*** STORED DATA ***

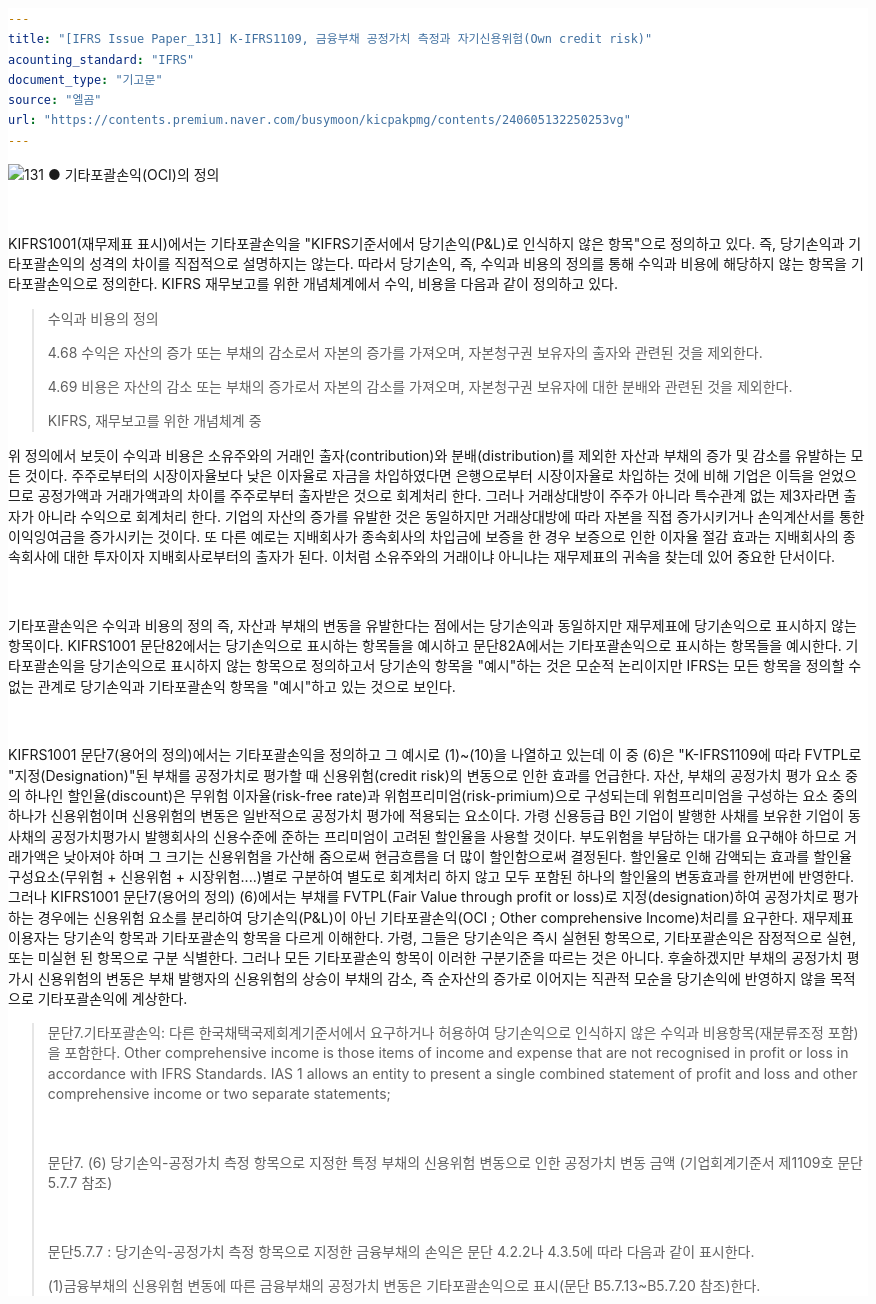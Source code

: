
 ```yaml
---
title: "[IFRS Issue Paper_131] K-IFRS1109, 금융부채 공정가치 측정과 자기신용위험(Own credit risk)"
acounting_standard: "IFRS"
document_type: "기고문"
source: "엘곰"
url: "https://contents.premium.naver.com/busymoon/kicpakpmg/contents/240605132250253vg"
---
```

![](https://n2.news.naver.com/l.gif?type=content)131 ● 기타포괄손익(OCI)의 정의

​

KIFRS1001(재무제표 표시)에서는 기타포괄손익을 "KIFRS기준서에서 당기손익(P&L)로 인식하지 않은 항목"으로 정의하고 있다. 즉, 당기손익과 기타포괄손익의 성격의 차이를 직접적으로 설명하지는 않는다. 따라서 당기손익, 즉, 수익과 비용의 정의를 통해 수익과 비용에 해당하지 않는 항목을 기타포괄손익으로 정의한다. KIFRS 재무보고를 위한 개념체계에서 수익, 비용을 다음과 같이 정의하고 있다.

> 수익과 비용의 정의
> 
> 4.68 수익은 자산의 증가 또는 부채의 감소로서 자본의 증가를 가져오며, 자본청구권 보유자의 출자와 관련된 것을 제외한다.
> 
> 4.69 비용은 자산의 감소 또는 부채의 증가로서 자본의 감소를 가져오며, 자본청구권 보유자에 대한 분배와 관련된 것을 제외한다.
> 
> KIFRS, 재무보고를 위한 개념체계 중

위 정의에서 보듯이 수익과 비용은 소유주와의 거래인 출자(contribution)와 분배(distribution)를 제외한 자산과 부채의 증가 및 감소를 유발하는 모든 것이다. 주주로부터의 시장이자율보다 낮은 이자율로 자금을 차입하였다면 은행으로부터 시장이자율로 차입하는 것에 비해 기업은 이득을 얻었으므로 공정가액과 거래가액과의 차이를 주주로부터 출자받은 것으로 회계처리 한다. 그러나 거래상대방이 주주가 아니라 특수관계 없는 제3자라면 출자가 아니라 수익으로 회계처리 한다. 기업의 자산의 증가를 유발한 것은 동일하지만 거래상대방에 따라 자본을 직접 증가시키거나 손익계산서를 통한 이익잉여금을 증가시키는 것이다. 또 다른 예로는 지배회사가 종속회사의 차입금에 보증을 한 경우 보증으로 인한 이자율 절감 효과는 지배회사의 종속회사에 대한 투자이자 지배회사로부터의 출자가 된다. 이처럼 소유주와의 거래이냐 아니냐는 재무제표의 귀속을 찾는데 있어 중요한 단서이다.

​

기타포괄손익은 수익과 비용의 정의 즉, 자산과 부채의 변동을 유발한다는 점에서는 당기손익과 동일하지만 재무제표에 당기손익으로 표시하지 않는 항목이다. KIFRS1001 문단82에서는 당기손익으로 표시하는 항목들을 예시하고 문단82A에서는 기타포괄손익으로 표시하는 항목들을 예시한다. 기타포괄손익을 당기손익으로 표시하지 않는 항목으로 정의하고서 당기손익 항목을 "예시"하는 것은 모순적 논리이지만 IFRS는 모든 항목을 정의할 수 없는 관계로 당기손익과 기타포괄손익 항목을 "예시"하고 있는 것으로 보인다.

​

KIFRS1001 문단7(용어의 정의)에서는 기타포괄손익을 정의하고 그 예시로 (1)~(10)을 나열하고 있는데 이 중 (6)은 "K-IFRS1109에 따라 FVTPL로 "지정(Designation)"된 부채를 공정가치로 평가할 때 신용위험(credit risk)의 변동으로 인한 효과를 언급한다. 자산, 부채의 공정가치 평가 요소 중의 하나인 할인율(discount)은 무위험 이자율(risk-free rate)과 위험프리미엄(risk-primium)으로 구성되는데 위험프리미엄을 구성하는 요소 중의 하나가 신용위험이며 신용위험의 변동은 일반적으로 공정가치 평가에 적용되는 요소이다. 가령 신용등급 B인 기업이 발행한 사채를 보유한 기업이 동 사채의 공정가치평가시 발행회사의 신용수준에 준하는 프리미엄이 고려된 할인율을 사용할 것이다. 부도위험을 부담하는 대가를 요구해야 하므로 거래가액은 낮아져야 하며 그 크기는 신용위험을 가산해 줌으로써 현금흐름을 더 많이 할인함으로써 결정된다. 할인율로 인해 감액되는 효과를 할인율 구성요소(무위험 + 신용위험 + 시장위험....)별로 구분하여 별도로 회계처리 하지 않고 모두 포함된 하나의 할인율의 변동효과를 한꺼번에 반영한다. 그러나 KIFRS1001 문단7(용어의 정의) (6)에서는 부채를 FVTPL(Fair Value through profit or loss)로 지정(designation)하여 공정가치로 평가하는 경우에는 신용위험 요소를 분리하여 당기손익(P&L)이 아닌 기타포괄손익(OCI ; Other comprehensive Income)처리를 요구한다. 재무제표 이용자는 당기손익 항목과 기타포괄손익 항목을 다르게 이해한다. 가령, 그들은 당기손익은 즉시 실현된 항목으로, 기타포괄손익은 잠정적으로 실현, 또는 미실현 된 항목으로 구분 식별한다. 그러나 모든 기타포괄손익 항목이 이러한 구분기준을 따르는 것은 아니다. 후술하겠지만 부채의 공정가치 평가시 신용위험의 변동은 부채 발행자의 신용위험의 상승이 부채의 감소, 즉 순자산의 증가로 이어지는 직관적 모순을 당기손익에 반영하지 않을 목적으로 기타포괄손익에 계상한다.

> 문단7.기타포괄손익: 다른 한국채택국제회계기준서에서 요구하거나 허용하여 당기손익으로 인식하지 않은 수익과 비용항목(재분류조정 포함)을 포함한다. Other comprehensive income is those items of income and expense that are not recognised in profit or loss in accordance with IFRS Standards. IAS 1 allows an entity to present a single combined statement of profit and loss and other comprehensive income or two separate statements;
> 
> ​
> 
> 문단7. (6) 당기손익-공정가치 측정 항목으로 지정한 특정 부채의 신용위험 변동으로 인한 공정가치 변동 금액 (기업회계기준서 제1109호 문단 5.7.7 참조)
> 
> ​
> 
> 문단5.7.7 : 당기손익-공정가치 측정 항목으로 지정한 금융부채의 손익은 문단 4.2.2나 4.3.5에 따라 다음과 같이 표시한다.
> 
> (1)금융부채의 신용위험 변동에 따른 금융부채의 공정가치 변동은 기타포괄손익으로 표시(문단 B5.7.13~B5.7.20 참조)한다.
>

*** End of STORED DATA ***

*GOAL OF THE EXERCISE:* For this answer, retype the lines from the start of the listing through the line that holds "재무보고를 위한 개념체계 중", inclusive, exactly and without pictures.

*EXERCISE ANSWER:*
Source code

:
 ```yaml
---
title: "[IFRS Issue Paper_131] K-IFRS1109, 금융부채 공정가치 측정과 자기신용위험(Own credit risk)"
acounting_standard: "IFRS"
document_type: "기고문"
source: "엘곰"
url: "https://contents.premium.naver.com/busymoon/kicpakpmg/contents/240605132250253vg"
---
```

![](https://n2.news.naver.com/l.gif?type=content)131 ● 기타포괄손익(OCI)의 정의

​

KIFRS1001(재무제표 표시)에서는 기타포괄손익을 "KIFRS기준서에서 당기손익(P&L)로 인식하지 않은 항목"으로 정의하고 있다. 즉, 당기손익과 기타포괄손익의 성격의 차이를 직접적으로 설명하지는 않는다. 따라서 당기손익, 즉, 수익과 비용의 정의를 통해 수익과 비용에 해당하지 않는 항목을 기타포괄손익으로 정의한다. KIFRS 재무보고를 위한 개념체계에서 수익, 비용을 다음과 같이 정의하고 있다.

> 수익과 비용의 정의
> 
> 4.68 수익은 자산의 증가 또는 부채의 감소로서 자본의 증가를 가져오며, 자본청구권 보유자의 출자와 관련된 것을 제외한다.
> 
> 4.69 비용은 자산의 감소 또는 부채의 증가로서 자본의 감소를 가져오며, 자본청구권 보유자에 대한 분배와 관련된 것을 제외한다.
> 
> KIFRS, 재무보고를 위한 개념체계 중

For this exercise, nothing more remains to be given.